My problem is that I agree with the right and the left! He is playing politics with the BP spill and not doing enough.
On playing politics. I cite section 1.3.4 of the Congressional Rules Book:
"A Congressmen is allowed to do and say whatever he likes to get elected." This section has recently been updated to include one exception. Section 1.3.4(a) now states: "A Congressman is not allowed to be so damn stupid as to expose his party to ridicule (See, Joe Barton (R-TX))." In Article II, Section 5 of the Constitution it says: "The President can use whatever power available to protect the country from Congressional malfeasance." This is the particular language that former President Bush and Vice President Cheney relied upon to do whatever they liked. So within the rules of Congress, the Constitution, politics, and common sense, playing politics is exactly what the President should be doing. I can't remember the last syllable coming out of a Republican on the issue of the energy bill that wasn't political. You play the cards you're dealt. The President was dealt a cataclysmic energy event. George Bush played 9/11 when he had an off day playing golf.
The president is not doing enough. I say this because it is true (but also to placate my Republican friends (I have a few!) who are going to be very upset with me for the above paragraph.) When the president makes the clarion call that we need to stop our addiction to oil, it sounds great for about 30 minutes, maybe a week. Regardless of your personal politics, any living, breathing, thinking person needs to ask: How and when? Perhaps renewable energy sources will get us to where we want to be in even 20 years. But this begs the question: What are we going to do in the next 20 years?

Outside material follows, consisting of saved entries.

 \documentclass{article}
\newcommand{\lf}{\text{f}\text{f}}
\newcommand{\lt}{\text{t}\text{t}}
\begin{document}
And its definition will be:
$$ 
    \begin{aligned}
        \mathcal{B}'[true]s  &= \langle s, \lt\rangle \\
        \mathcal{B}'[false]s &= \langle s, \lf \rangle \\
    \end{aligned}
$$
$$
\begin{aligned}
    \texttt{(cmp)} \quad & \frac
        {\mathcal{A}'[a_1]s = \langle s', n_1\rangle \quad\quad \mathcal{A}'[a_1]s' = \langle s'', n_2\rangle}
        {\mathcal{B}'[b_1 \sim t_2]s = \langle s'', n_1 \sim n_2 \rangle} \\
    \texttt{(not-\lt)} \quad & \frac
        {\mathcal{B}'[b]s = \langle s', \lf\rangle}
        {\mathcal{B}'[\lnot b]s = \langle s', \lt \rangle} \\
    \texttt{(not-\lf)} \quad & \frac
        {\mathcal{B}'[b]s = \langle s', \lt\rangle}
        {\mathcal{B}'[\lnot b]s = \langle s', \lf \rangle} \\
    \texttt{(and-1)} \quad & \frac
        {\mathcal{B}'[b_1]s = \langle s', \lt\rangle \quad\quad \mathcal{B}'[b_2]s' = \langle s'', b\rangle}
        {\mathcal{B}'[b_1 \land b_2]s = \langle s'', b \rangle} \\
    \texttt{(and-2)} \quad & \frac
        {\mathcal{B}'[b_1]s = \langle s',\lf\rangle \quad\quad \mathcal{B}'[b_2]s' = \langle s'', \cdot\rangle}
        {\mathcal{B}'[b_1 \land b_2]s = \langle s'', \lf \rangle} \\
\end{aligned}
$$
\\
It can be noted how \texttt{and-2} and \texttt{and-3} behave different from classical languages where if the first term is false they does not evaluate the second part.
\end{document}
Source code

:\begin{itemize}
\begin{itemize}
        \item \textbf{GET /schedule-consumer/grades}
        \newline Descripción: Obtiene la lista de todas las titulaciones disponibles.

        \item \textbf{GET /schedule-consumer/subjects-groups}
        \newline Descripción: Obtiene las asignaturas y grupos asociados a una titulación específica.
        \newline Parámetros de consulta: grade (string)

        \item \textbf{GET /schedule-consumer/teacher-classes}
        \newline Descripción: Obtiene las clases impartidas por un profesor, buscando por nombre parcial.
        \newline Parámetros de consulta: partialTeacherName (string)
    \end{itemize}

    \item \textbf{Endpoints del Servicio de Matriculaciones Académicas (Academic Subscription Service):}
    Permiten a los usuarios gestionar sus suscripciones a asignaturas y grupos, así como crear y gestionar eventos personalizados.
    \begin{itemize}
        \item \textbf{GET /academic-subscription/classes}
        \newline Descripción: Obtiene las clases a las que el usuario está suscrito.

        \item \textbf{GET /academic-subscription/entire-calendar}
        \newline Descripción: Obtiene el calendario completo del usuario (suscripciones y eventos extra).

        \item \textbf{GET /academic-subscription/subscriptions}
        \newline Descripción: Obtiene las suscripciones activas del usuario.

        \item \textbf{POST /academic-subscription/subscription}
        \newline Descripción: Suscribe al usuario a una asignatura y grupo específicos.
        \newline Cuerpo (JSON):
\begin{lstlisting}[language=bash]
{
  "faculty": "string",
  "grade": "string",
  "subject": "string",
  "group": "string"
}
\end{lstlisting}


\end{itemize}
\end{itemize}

We live in a country where the automobile is interwoven through our lives. Cars are part of our identity. Many of us spend more time awake in our cars than with our families. NASCAR is the number one spectator sport in the USA. Any forced increase in the price of gasoline or any fuel comes right back to consumers and the more politically forceful agriculture lobby. Reducing our dependence on oil is a BIG cultural, infrastructure and technology hurdle to overcome.

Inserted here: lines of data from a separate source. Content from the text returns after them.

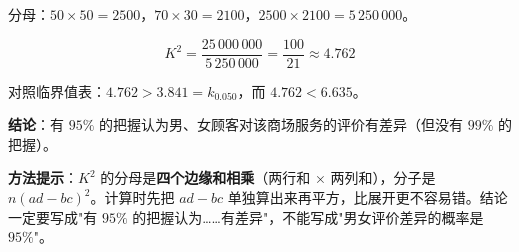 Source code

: \begin{answer}
分母：$50\times50=2500$，$70\times30=2100$，$2500\times2100=5\,250\,000$。

\nopagebreak[4]
\[K^{2}=\frac{25\,000\,000}{5\,250\,000}=\frac{100}{21}\approx4.762\]

对照临界值表：$4.762>3.841=k_{0.050}$，而 $4.762<6.635$。

\textbf{结论}：有 $95\%$ 的把握认为男、女顾客对该商场服务的评价有差异（但没有 $99\%$ 的把握）。

\begin{gktip}
\textbf{方法提示}：$K^{2}$ 的分母是\textbf{四个边缘和相乘}（两行和 × 两列和），分子是 $n(ad-bc)^{2}$。计算时先把 $ad-bc$ 单独算出来再平方，比展开更不容易错。结论一定要写成"有 $95\%$ 的把握认为……有差异"，不能写成"男女评价差异的概率是 $95\%$"。
\end{gktip}



\par\medskip

\end{answer}
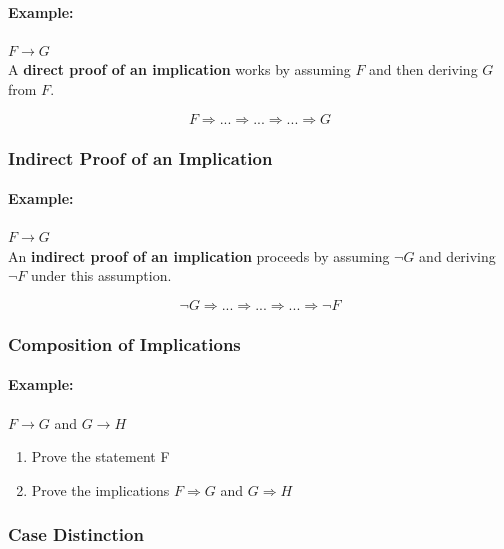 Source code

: \documentclass[11pt]{article}
\begin{document}
\paragraph{Example:} $F \rightarrow G$ \\

A \textbf{direct proof of an implication} works by assuming $F$ and then deriving $G$ from $F$.

\begin{equation*}
	F \Rightarrow ... \Rightarrow ... \Rightarrow ... \Rightarrow G
\end{equation*}

\subsubsection{Indirect Proof of an Implication}

\paragraph{Example:} $F \rightarrow G$ \\

An \textbf{indirect proof of an implication} proceeds by assuming $\neg G$ and deriving $\neg F$ under this assumption.

\begin{equation*}
	\neg G \Rightarrow ... \Rightarrow ... \Rightarrow ... \Rightarrow \neg F
\end{equation*}

\subsubsection{Composition of Implications}

\paragraph{Example:} $F \rightarrow G$ and $G \rightarrow H$

\begin{enumerate}
	\item Prove the statement F
	\item Prove the implications $F \Rightarrow G$ and $G \Rightarrow H$
\end{enumerate}

\subsubsection{Case Distinction}
\end{document}
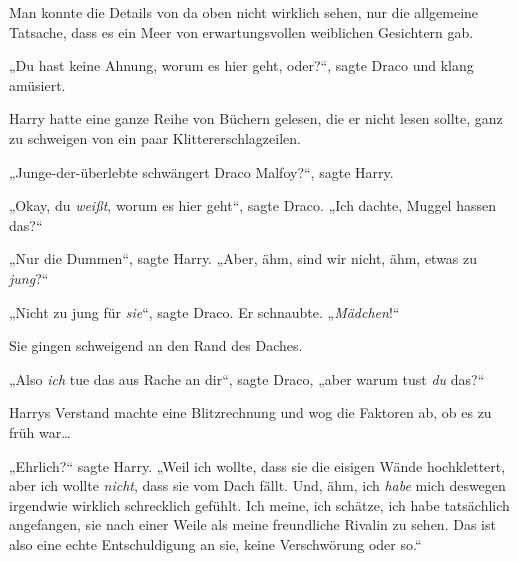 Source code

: \later

Man konnte die Details von da oben nicht wirklich sehen, nur die allgemeine Tatsache, dass es ein Meer von erwartungsvollen weiblichen Gesichtern gab.

„Du hast keine Ahnung, worum es hier geht, oder?“, sagte Draco und klang amüsiert.

Harry hatte eine ganze Reihe von Büchern gelesen, die er nicht lesen sollte, ganz zu schweigen von ein paar Klittererschlagzeilen.

„Junge-der-überlebte schwängert Draco Malfoy?“, sagte Harry.

„Okay, du \emph{weißt}, worum es hier geht“, sagte Draco. „Ich dachte, Muggel hassen das?“

„Nur die Dummen“, sagte Harry. „Aber, ähm, sind wir nicht, ähm, etwas zu \emph{jung}?“

„Nicht zu jung für \emph{sie}“, sagte Draco. Er schnaubte. „\emph{Mädchen}!“

Sie gingen schweigend an den Rand des Daches.

„Also \emph{ich} tue das aus Rache an dir“, sagte Draco, „aber warum tust \emph{du} das?“

Harrys Verstand machte eine Blitzrechnung und wog die Faktoren ab, ob es zu früh war…

„Ehrlich?“ sagte Harry. „Weil ich wollte, dass sie die eisigen Wände hochklettert, aber ich wollte \emph{nicht}, dass sie vom Dach fällt. Und, ähm, ich \emph{habe} mich deswegen irgendwie wirklich schrecklich gefühlt. Ich meine, ich schätze, ich habe tatsächlich angefangen, sie nach einer Weile als meine freundliche Rivalin zu sehen. Das ist also eine echte Entschuldigung an sie, keine Verschwörung oder so.“

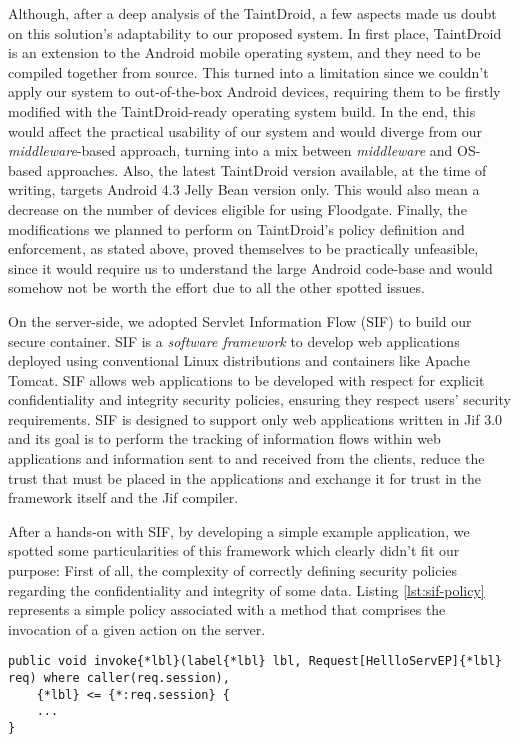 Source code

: Although, after a deep analysis of the TaintDroid, a few aspects made us doubt on this solution's adaptability to our proposed system. In first place, TaintDroid is an extension to the Android mobile operating system, and they need to be compiled together from source. This turned into a limitation since we couldn't apply our system to out-of-the-box Android devices, requiring them to be firstly modified with the TaintDroid-ready operating system build. In the end, this would affect the practical usability of our system and would diverge from our \textit{middleware}-based approach, turning into a mix between \textit{middleware} and OS-based approaches. Also, the latest TaintDroid version available, at the time of writing, targets Android 4.3 Jelly Bean version only. This would also mean a decrease on the number of devices eligible for using Floodgate. Finally, the modifications we planned to perform on TaintDroid's policy definition and enforcement, as stated above, proved themselves to be practically unfeasible, since it would require us to understand the large Android code-base and would somehow not be worth the effort due to all the other spotted issues.

On the server-side, we adopted Servlet Information Flow (SIF) \cite{sif} to build our secure container. SIF is a \textit{software framework} to develop web applications deployed using conventional Linux distributions and containers like Apache Tomcat. SIF allows web applications to be developed with respect for explicit confidentiality and integrity security policies, ensuring they respect users' security requirements. SIF is designed to support only web applications written in Jif 3.0 \cite{jif} and its goal is to perform the tracking of information flows within web applications and information sent to and received from the clients, reduce the trust that must be placed in the applications and exchange it for trust in the framework itself and the Jif compiler.

After a hands-on with SIF, by developing a simple example application, we spotted some particularities of this framework which clearly didn't fit our purpose: First of all, the complexity of correctly defining security policies regarding the confidentiality and integrity of some data. Listing \ref{lst:sif-policy} represents a simple policy associated with a method that comprises the invocation of a given action on the server.

\begin{lstlisting}[caption=SIF security policy example, label=lst:sif-policy]
public void invoke{*lbl}(label{*lbl} lbl, Request[HellloServEP]{*lbl} req) where caller(req.session),
    {*lbl} <= {*:req.session} {
	...
}
\end{lstlisting}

This gets me to the stepchild of fuels: natural gas. Natural gas doesn't fit into the utopia of renewable energy or clean nuclear. It does offer an achievable path today for alleviating our dependence on oil and coal. In the very near future, say 5 years, the US will be the number one exporter of gas in the world. We are the Saudi Arabia and Venezuela of natural gas. It is a mechanical process not a technological hurdle to switch trucks (e.g., postal, garbage, and short-haul), buses (e.g., commuter, tour, and school), and taxicabs to natural gas. Natural gas cars exist throughout the world even in California (e.g., Honda Civic). There are already numerous natural gas power plants in the US that are online, producing power today. Natural gas is not tomorrow: It is today!
So, yes I agree with the left and the right. The president needs to do more by giving us his vision of our energy future. Particularly, how and when we are going to reduce our addiction to oil. The president MUST play hardball politics with the spill. He needs to play the cards he was dealt.